BRIEF =
Show me each line of the listing below where the word "begin" appears.

SOURCE DATA =
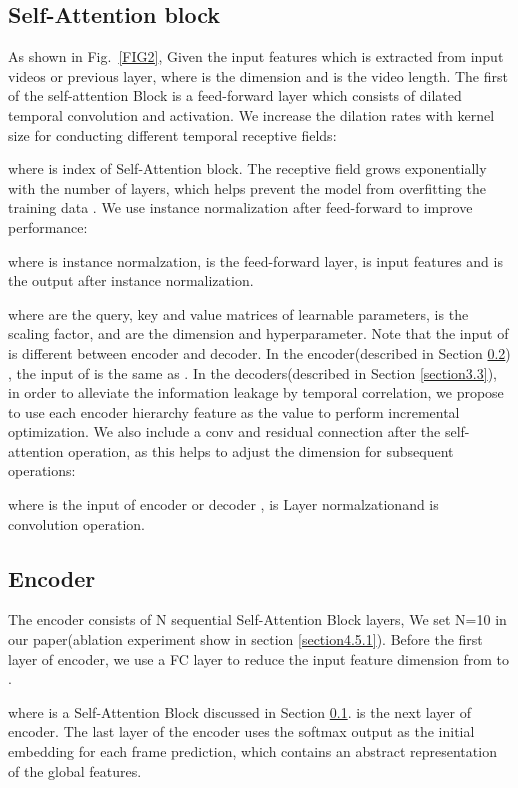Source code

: \documentclass[runningheads]{llncs}
\begin{document}
\subsection{Self-Attention block}\label{section3.1}
\par{
	As shown in Fig.~\ref{FIG2}, Given the input features  which is extracted from input videos or previous  layer, where  is the dimension and  is the video length. The first of the self-attention Block is a feed-forward layer which consists of  dilated temporal convolution and  activation. We increase the dilation rates with kernel size  for conducting different temporal receptive fields:
}

\noindent where  is index of Self-Attention block. The receptive field grows exponentially with the number of layers, which helps prevent the model from overfitting the training data \cite{lea2017temporal}. We use instance normalization after feed-forward to improve performance:

\noindent where  is instance normalzation,  is the feed-forward layer,  is input features and  is the output after instance normalization.


\noindent where  are the query, key and value matrices of learnable parameters,  is the scaling factor,  and  are the dimension and hyperparameter. Note that the input of  is different between encoder and decoder. In the encoder(described in Section \ref{section3.2}) , the input of  is the same as . In the decoders(described in Section \ref{section3.3}), in order to alleviate the information leakage by temporal correlation, we propose to use each encoder hierarchy feature as the  value to perform incremental optimization. We also include a  conv and residual connection after the self-attention operation, as this helps to adjust the dimension for subsequent operations:

\noindent where  is the input of encoder or decoder ,  is Layer normalzationand  is  convolution operation.
\subsection{Encoder}\label{section3.2}
\par{
	The encoder consists of N sequential Self-Attention Block layers, We set N=10 in our paper(ablation experiment show in section \ref{section4.5.1}). Before the first layer of encoder, we use a FC layer to reduce the input feature dimension from  to .
}

\noindent where  is a Self-Attention Block discussed in Section \ref{section3.1}.  is the next layer of encoder. The last layer of the encoder uses the softmax output as the initial embedding for each frame prediction, which contains an abstract representation of the global features. 
\end{document}
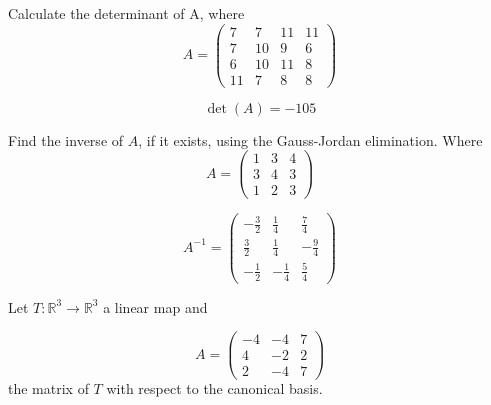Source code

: \begin{questions}

\question Calculate the determinant of A, where
$$
A=\left(\begin{array}{rrrr}
7 & 7 & 11 & 11 \\
7 & 10 & 9 & 6 \\
6 & 10 & 11 & 8 \\
11 & 7 & 8 & 8
\end{array}\right)
$$

\begin{solution}
$$\det(A)=-105$$
\end{solution}

\question Find the inverse of $A$, if it exists, using the Gauss-Jordan elimination. Where
$$
A=\left(\begin{array}{rrr}
1 & 3 & 4 \\
3 & 4 & 3 \\
1 & 2 & 3
\end{array}\right)
$$

\begin{solution}
$$A^{-1}=\left(\begin{array}{rrr}
-\frac{3}{2} & \frac{1}{4} & \frac{7}{4} \\
\frac{3}{2} & \frac{1}{4} & -\frac{9}{4} \\
-\frac{1}{2} & -\frac{1}{4} & \frac{5}{4}
\end{array}\right)$$
\end{solution}

\question Let $T:\mathbb{R}^3\rightarrow\mathbb{R}^3$  a linear map and
 
$$
A=\left(\begin{array}{rrr}
-4 & -4 & 7 \\
4 & -2 & 2 \\
2 & -4 & 7
\end{array}\right)
$$
the matrix of $T$ with respect to the canonical basis.
\end{questions}
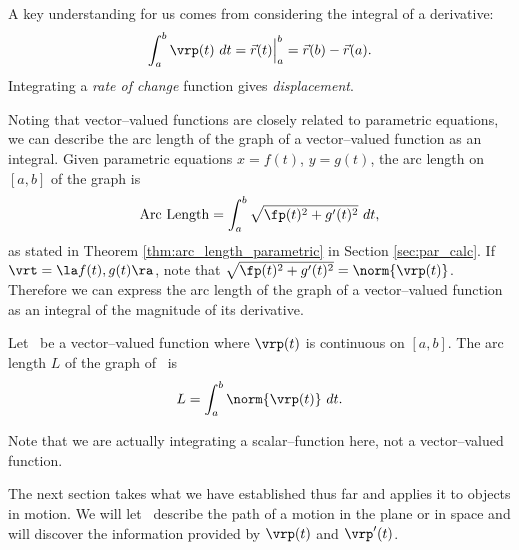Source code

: A key understanding for us comes from considering the integral of a derivative: $$\int_a^b \vrp(t)\ dt = \vec r(t)\Big|_a^b = \vec r(b)-\vec r(a).$$ Integrating a \emph{rate of change} function gives \emph{displacement}.

Noting that vector--valued functions are closely related to parametric equations, we can describe the arc length of the graph of a vector--valued function as an integral. Given parametric equations $x=f(t)$, $y=g(t)$, the arc length on $[a,b]$ of the graph is
$$\text{Arc Length} = \int_a^b\sqrt{\fp(t)^2+g'(t)^2}\ dt,$$
as stated in Theorem \ref{thm:arc_length_parametric} in Section \ref{sec:par_calc}. If $\vrt = \la f(t), g(t)\ra$, note that $\sqrt{\fp(t)^2+g'(t)^2} = \norm{\vrp(t)}$. Therefore we can express the arc length of the graph of a vector--valued function as an integral of the magnitude of its derivative.

{Let \vrt\ be a vector--valued function where $\vrp(t)$ is continuous on $[a,b]$. The arc length $L$ of the graph of \vrt\ is 
$$L = \int_a^b \norm{\vrp(t)}\ dt.$$
}

Note that we are actually integrating a scalar--function here, not a vector--valued function.

The next section takes what we have established thus far and applies it to objects in motion. We will let \vrt\ describe the path of a motion in the plane or in space and will discover the information provided by $\vrp(t)$ and $\vrp'(t)$.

RESPONSE AREA =
\begin{document}
: \begin{questions}
A=\left(\begin{array}{rrrr}
\begin{solution}
A=\left(\begin{array}{rrr}
\begin{solution}
$$A^{-1}=\left(\begin{array}{rrr}
A=\left(\begin{array}{rrr}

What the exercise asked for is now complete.